- Assigned task: Repeat every record exactly as written.

- Input data:

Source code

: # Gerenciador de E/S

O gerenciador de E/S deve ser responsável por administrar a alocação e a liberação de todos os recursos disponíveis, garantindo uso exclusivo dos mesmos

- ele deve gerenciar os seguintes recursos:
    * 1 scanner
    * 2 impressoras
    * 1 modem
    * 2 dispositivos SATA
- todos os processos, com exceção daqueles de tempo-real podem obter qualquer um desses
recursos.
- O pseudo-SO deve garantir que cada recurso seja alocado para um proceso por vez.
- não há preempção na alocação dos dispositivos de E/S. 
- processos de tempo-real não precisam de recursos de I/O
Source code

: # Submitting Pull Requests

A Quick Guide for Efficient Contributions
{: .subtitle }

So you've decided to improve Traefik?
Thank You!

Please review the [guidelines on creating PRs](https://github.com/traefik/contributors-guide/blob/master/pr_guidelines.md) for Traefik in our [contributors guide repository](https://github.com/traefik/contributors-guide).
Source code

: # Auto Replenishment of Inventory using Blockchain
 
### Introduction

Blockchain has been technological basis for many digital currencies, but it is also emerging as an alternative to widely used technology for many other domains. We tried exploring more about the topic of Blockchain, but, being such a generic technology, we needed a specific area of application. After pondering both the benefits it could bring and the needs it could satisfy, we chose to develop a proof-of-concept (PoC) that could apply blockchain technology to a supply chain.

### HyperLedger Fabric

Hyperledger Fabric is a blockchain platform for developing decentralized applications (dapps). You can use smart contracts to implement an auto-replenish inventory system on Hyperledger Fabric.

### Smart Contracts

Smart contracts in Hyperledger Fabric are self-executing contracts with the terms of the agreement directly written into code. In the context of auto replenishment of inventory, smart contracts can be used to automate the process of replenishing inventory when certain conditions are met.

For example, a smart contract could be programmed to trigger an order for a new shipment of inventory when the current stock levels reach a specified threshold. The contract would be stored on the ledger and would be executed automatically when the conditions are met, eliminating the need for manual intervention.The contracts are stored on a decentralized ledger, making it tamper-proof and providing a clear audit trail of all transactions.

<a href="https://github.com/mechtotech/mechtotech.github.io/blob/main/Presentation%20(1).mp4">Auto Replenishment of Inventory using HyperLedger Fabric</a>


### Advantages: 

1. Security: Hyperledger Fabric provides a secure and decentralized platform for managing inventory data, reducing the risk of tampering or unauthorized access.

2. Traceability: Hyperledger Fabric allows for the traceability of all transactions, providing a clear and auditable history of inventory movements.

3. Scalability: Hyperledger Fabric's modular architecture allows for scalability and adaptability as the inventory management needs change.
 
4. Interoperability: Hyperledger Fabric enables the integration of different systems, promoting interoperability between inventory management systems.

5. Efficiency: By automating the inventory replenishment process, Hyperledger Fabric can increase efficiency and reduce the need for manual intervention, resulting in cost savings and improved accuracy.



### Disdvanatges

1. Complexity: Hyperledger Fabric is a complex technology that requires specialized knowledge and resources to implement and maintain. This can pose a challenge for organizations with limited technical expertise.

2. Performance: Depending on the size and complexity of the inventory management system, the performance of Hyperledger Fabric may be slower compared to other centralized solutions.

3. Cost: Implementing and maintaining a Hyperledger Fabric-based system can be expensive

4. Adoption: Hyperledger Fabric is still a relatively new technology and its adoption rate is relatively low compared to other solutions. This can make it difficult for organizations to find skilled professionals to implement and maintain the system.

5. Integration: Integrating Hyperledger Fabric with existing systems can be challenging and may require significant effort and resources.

- Solution to this problem:
Source code

: # Gerenciador de E/S

O gerenciador de E/S deve ser responsável por administrar a alocação e a liberação de todos os recursos disponíveis, garantindo uso exclusivo dos mesmos

- ele deve gerenciar os seguintes recursos:
    * 1 scanner
    * 2 impressoras
    * 1 modem
    * 2 dispositivos SATA
- todos os processos, com exceção daqueles de tempo-real podem obter qualquer um desses
recursos.
- O pseudo-SO deve garantir que cada recurso seja alocado para um proceso por vez.
- não há preempção na alocação dos dispositivos de E/S. 
- processos de tempo-real não precisam de recursos de I/O
Source code

: # Submitting Pull Requests

A Quick Guide for Efficient Contributions
{: .subtitle }

So you've decided to improve Traefik?
Thank You!

Please review the [guidelines on creating PRs](https://github.com/traefik/contributors-guide/blob/master/pr_guidelines.md) for Traefik in our [contributors guide repository](https://github.com/traefik/contributors-guide).
Source code

: # Auto Replenishment of Inventory using Blockchain
 
### Introduction

Blockchain has been technological basis for many digital currencies, but it is also emerging as an alternative to widely used technology for many other domains. We tried exploring more about the topic of Blockchain, but, being such a generic technology, we needed a specific area of application. After pondering both the benefits it could bring and the needs it could satisfy, we chose to develop a proof-of-concept (PoC) that could apply blockchain technology to a supply chain.

### HyperLedger Fabric

Hyperledger Fabric is a blockchain platform for developing decentralized applications (dapps). You can use smart contracts to implement an auto-replenish inventory system on Hyperledger Fabric.

### Smart Contracts

Smart contracts in Hyperledger Fabric are self-executing contracts with the terms of the agreement directly written into code. In the context of auto replenishment of inventory, smart contracts can be used to automate the process of replenishing inventory when certain conditions are met.

For example, a smart contract could be programmed to trigger an order for a new shipment of inventory when the current stock levels reach a specified threshold. The contract would be stored on the ledger and would be executed automatically when the conditions are met, eliminating the need for manual intervention.The contracts are stored on a decentralized ledger, making it tamper-proof and providing a clear audit trail of all transactions.

<a href="https://github.com/mechtotech/mechtotech.github.io/blob/main/Presentation%20(1).mp4">Auto Replenishment of Inventory using HyperLedger Fabric</a>


### Advantages: 

1. Security: Hyperledger Fabric provides a secure and decentralized platform for managing inventory data, reducing the risk of tampering or unauthorized access.

2. Traceability: Hyperledger Fabric allows for the traceability of all transactions, providing a clear and auditable history of inventory movements.

3. Scalability: Hyperledger Fabric's modular architecture allows for scalability and adaptability as the inventory management needs change.
 
4. Interoperability: Hyperledger Fabric enables the integration of different systems, promoting interoperability between inventory management systems.

5. Efficiency: By automating the inventory replenishment process, Hyperledger Fabric can increase efficiency and reduce the need for manual intervention, resulting in cost savings and improved accuracy.



### Disdvanatges

1. Complexity: Hyperledger Fabric is a complex technology that requires specialized knowledge and resources to implement and maintain. This can pose a challenge for organizations with limited technical expertise.

2. Performance: Depending on the size and complexity of the inventory management system, the performance of Hyperledger Fabric may be slower compared to other centralized solutions.

3. Cost: Implementing and maintaining a Hyperledger Fabric-based system can be expensive

4. Adoption: Hyperledger Fabric is still a relatively new technology and its adoption rate is relatively low compared to other solutions. This can make it difficult for organizations to find skilled professionals to implement and maintain the system.

5. Integration: Integrating Hyperledger Fabric with existing systems can be challenging and may require significant effort and resources.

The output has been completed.